### [Instructions for the task]
Where the string "static" occurs in a line of the data below, that line should be copied.

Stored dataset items
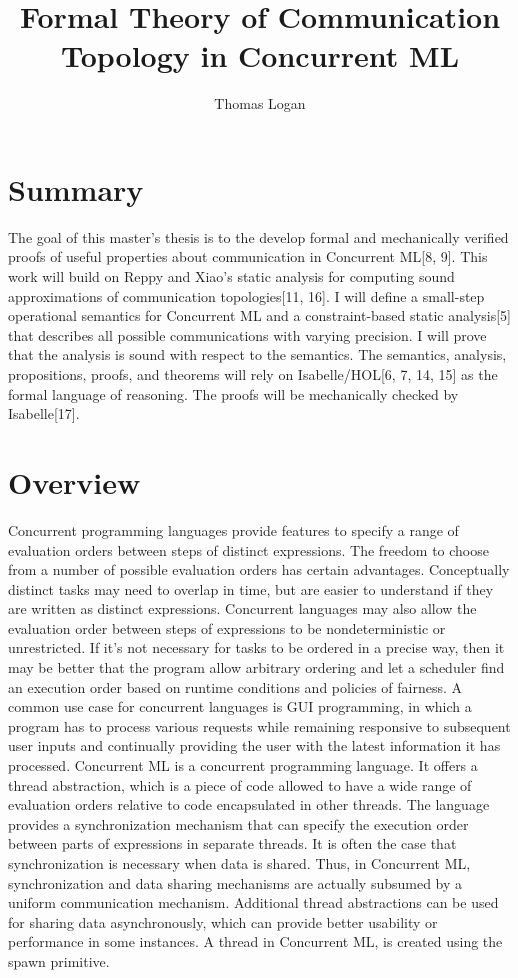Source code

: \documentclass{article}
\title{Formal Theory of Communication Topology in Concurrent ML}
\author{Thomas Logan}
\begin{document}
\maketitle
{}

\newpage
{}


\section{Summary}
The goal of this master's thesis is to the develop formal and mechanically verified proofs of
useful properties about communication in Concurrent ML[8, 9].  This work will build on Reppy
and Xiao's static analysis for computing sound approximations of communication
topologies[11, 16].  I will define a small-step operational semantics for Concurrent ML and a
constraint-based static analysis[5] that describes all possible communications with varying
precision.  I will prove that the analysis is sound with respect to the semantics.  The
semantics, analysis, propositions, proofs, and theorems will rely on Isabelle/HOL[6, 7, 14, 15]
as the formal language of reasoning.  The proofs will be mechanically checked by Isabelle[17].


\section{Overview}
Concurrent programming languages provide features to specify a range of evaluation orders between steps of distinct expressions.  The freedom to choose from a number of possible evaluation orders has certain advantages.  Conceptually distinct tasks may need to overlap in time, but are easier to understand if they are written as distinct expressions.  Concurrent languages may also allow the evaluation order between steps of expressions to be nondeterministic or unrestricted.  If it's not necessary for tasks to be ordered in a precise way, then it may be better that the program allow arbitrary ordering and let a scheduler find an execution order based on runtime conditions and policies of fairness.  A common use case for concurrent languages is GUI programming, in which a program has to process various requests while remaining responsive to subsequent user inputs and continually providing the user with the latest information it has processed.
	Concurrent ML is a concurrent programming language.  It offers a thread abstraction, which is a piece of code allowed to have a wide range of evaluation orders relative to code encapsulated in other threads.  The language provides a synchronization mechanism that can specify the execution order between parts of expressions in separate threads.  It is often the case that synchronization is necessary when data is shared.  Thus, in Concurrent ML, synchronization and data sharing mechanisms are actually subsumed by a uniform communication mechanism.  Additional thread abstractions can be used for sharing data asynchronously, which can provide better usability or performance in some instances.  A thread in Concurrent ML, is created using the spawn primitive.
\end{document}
---
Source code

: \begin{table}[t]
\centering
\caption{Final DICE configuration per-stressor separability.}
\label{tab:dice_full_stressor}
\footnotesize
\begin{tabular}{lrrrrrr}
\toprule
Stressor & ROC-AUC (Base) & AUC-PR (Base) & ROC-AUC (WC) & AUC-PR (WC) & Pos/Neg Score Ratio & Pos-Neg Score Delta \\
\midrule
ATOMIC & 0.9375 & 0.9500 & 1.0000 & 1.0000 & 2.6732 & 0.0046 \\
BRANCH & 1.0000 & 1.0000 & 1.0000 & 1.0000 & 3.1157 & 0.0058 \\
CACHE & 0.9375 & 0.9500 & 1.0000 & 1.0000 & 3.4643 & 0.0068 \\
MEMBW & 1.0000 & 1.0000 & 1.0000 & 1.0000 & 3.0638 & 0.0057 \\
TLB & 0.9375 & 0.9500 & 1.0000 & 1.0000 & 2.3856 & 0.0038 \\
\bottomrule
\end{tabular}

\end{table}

### [Reply]
and Xiao's static analysis for computing sound approximations of communication
constraint-based static analysis[5] that describes all possible communications with varying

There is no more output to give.